Legacy lineage stages stripped from the builder (AncestorProgramIds,
LineageStage, LineagesToDescendants, LineagesFromAncestors, InsightsStage)
— DescendantProgramIds is kept and rewidened (max_selected=24) to feed
IntraMemoryStage instead of LineagesToDescendants.

Co-Authored-By: Claude Opus 4.7 (1M context) <noreply@anthropic.com>

* docs: intra/extra memory mode guide + USAGE / MEMORY_ARCHITECTURE cross-links

Adds docs/INTRA_EXTRA_MEMORY.md covering the pipeline introduced in 89f01be5:
architecture diagram, intra-card schema (with the n_failed sentinel-handling
contract), live external-memory refresh hook, caching invalidation triggers,
required co-overrides (ideas_tracker=default, memory=local), smoke / full /
nohup launch commands, tuning knobs, verification checklist, and a
troubleshooting matrix.

USAGE.md: adds `intra_extra_memory` to the `pipeline` config-group table and
a launch example under "Examples".

MEMORY_ARCHITECTURE.md: top-of-file pointer to the new mode guide so the
in-run / live-memory entry point is discoverable from the store-side docs.
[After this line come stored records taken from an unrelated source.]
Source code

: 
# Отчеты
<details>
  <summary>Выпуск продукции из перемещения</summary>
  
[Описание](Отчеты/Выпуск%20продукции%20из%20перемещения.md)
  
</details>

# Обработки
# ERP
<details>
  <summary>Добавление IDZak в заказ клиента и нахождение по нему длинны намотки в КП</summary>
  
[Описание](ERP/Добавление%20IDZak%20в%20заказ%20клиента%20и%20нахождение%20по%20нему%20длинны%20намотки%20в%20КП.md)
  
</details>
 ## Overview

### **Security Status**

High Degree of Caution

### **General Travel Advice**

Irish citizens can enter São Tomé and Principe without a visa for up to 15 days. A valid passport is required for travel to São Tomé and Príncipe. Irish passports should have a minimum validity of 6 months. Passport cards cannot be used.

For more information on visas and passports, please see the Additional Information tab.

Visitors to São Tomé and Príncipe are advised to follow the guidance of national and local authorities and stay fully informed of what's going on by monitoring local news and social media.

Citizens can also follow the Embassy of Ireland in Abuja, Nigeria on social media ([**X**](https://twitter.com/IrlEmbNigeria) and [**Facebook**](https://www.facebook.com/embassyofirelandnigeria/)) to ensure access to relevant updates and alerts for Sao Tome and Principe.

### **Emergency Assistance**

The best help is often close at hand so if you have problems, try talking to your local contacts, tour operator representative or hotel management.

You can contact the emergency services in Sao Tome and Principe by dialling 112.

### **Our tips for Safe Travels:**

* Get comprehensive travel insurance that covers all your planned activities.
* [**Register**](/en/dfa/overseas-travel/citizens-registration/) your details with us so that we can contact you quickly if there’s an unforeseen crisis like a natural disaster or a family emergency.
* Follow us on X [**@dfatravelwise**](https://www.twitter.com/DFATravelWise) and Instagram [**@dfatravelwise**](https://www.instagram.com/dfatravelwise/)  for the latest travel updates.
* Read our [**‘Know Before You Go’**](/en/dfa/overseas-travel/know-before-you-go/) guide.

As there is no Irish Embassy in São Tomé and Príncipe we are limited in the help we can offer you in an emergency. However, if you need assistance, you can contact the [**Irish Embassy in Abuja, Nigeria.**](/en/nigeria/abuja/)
Co-Authored-By: Claude Opus 4.7 (1M context) <noreply@anthropic.com>

* fix(intra-memory): ship unified diff (not full code) per child + soften mutator "untried directions" preference

IntraMemoryStage payload now carries either a unified diff (change_form="diff")
or full child source (change_form="full_code") per child. Diff is the default;
full code is the fallback when (a) is_valid=False so error_summary line refs
stay readable against the same buffer the analyst sees, (b) the diff is
empty (identical sources), or (c) the diff is no smaller than the file
(structural rewrites where every line differs). Expected 50-80% prompt-size
reduction on the typical small-mutation regime, where the parent's boilerplate
was previously repeated N times across children.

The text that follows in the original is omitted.